Back in the 70’s Sherri Miller’s Mom and Dad bought a grandfather clock at an auction in Presho, SD where they lived. As it turned out, the clock belonged to someone who lived just a couple of blocks from them, so they ended up hand carrying it down the street to their house, where it still resides.

1-Grandfather clock

The clock soon became Mr. Swinson’s pride and joy and he seldom let anyone else touch it. His beautiful clock had to be wound each week before the weights were all the way to the bottom. If they do get to the bottom, the clock can lock up and fixing it requires a clock repair expert. Sherri said that throughout the years, it has only locked up on them once. They had to take the non-working parts out, wrap them very carefully and haul them to Bridgwater, which is about 135 miles from Presho. A couple of weeks later, they had to drive back and pick them up. They never wanted to do that again, so Mr. Swinson was very careful to wind the clock on time each week.

The Grandfather clock has three weights..one in the middle, that controls the time, and two on each side that control the chimes. When Sherri’s Dad started slowing down, he finally decided to let her take over the task of winding the clock. When he became really sick last November and had to go to the hospital, winding the clock was not on Sherri’s mind. When she got back to Presho a few weeks later, the weights on the grandfather clock had reached the bottom and everything on the clock had stopped. She had to get back to Pierre, (SD), so she wasn’t able to do anything with it on that trip.

In late December, she decided to try winding it to see what happened. The clock timing actually started to work, which meant the middle weight was moving down like it should. After that, Sherri was careful to rewind the clock part weekly. The two weights on the outside however, did not move, which meant the clock did not chime on the quarter, half, or on the hour. Fearing he would get upset, Sherri decided not to share this with her Dad.

Several weeks after Mr. Swinson came home, Sherri was helping him to the bedroom and he stopped at the clock and asked, “Is the clock not working?” Sherri responded that it was and it was keeping perfect time. He didn’t say anything more about it until a few days before his passing, when he asked her again if the clock was working. He said he couldn’t hear it chime. This time she told him what had happened. Sherri said he remained calm and said, “If I were able and if I could get to it, I know I could fix it.” Sherri told him she knew he could too, but he couldn’t get to it and they were not going to worry about it now. No more was said.

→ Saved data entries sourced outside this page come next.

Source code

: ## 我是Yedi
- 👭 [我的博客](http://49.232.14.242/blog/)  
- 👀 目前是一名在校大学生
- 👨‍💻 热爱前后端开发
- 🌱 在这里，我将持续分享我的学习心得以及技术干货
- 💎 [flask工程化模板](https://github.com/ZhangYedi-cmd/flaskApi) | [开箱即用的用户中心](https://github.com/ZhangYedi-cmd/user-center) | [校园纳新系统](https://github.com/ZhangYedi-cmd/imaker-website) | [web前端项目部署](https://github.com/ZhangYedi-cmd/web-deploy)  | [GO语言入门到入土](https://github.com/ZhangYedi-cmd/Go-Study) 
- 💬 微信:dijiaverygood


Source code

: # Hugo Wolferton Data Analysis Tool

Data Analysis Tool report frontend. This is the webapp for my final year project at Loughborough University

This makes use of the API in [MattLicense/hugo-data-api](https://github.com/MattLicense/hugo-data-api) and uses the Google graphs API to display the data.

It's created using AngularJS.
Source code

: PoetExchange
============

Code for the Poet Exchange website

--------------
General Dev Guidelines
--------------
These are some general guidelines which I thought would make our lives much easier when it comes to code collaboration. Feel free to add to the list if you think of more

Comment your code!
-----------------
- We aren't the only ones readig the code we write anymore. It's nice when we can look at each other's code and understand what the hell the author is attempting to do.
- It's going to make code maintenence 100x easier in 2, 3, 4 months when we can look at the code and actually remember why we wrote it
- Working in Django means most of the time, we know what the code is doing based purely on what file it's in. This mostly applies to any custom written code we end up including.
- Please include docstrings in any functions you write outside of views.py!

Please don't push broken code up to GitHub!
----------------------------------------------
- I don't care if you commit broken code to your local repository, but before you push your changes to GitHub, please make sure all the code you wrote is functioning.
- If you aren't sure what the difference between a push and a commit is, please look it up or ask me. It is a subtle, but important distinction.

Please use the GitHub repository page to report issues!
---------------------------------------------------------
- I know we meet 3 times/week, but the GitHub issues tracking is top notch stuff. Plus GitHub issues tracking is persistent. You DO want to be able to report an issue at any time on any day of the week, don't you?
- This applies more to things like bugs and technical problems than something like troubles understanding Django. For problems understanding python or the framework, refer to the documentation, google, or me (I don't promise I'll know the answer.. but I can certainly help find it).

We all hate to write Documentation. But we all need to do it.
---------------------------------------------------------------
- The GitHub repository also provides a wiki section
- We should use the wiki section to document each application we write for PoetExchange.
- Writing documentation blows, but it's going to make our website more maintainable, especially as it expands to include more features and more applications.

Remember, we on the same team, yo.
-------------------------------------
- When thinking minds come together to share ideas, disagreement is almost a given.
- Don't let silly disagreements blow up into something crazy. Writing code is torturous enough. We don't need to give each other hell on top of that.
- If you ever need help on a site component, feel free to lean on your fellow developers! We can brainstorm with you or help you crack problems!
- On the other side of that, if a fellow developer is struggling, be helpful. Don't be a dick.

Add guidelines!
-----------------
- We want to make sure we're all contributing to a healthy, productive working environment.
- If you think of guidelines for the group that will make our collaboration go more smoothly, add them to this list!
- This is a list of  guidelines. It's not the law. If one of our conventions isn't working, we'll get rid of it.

Sherri and her sisters had tried to fix the chimes several times over the previous three months, but to no avail. Then a few days after her Dad died, the clock needed winding. After she wound it, the clock made a little chime. She was shocked, but thought maybe she had touched something when she pulled the weight up, that caused the sound. That happened around 7:35, so Sherri and her sister sat there watching it, and waited for 7:45 to get there. Sure enough, they heard a small chime. They waited for it to come to the hour of eight o’clock. They were so excited when they heard the “minute before” chime and then the count..8 dongs..one for each hour. Sherri and her sister listened to each chime of the grandfather clock in amazement. The clock has been working perfectly ever since.

1-15727058_1661940687432182_6403152826911334785_n
Pete Swinson with his daughters. He lived to see his 100th birthday, and was a man loved by all.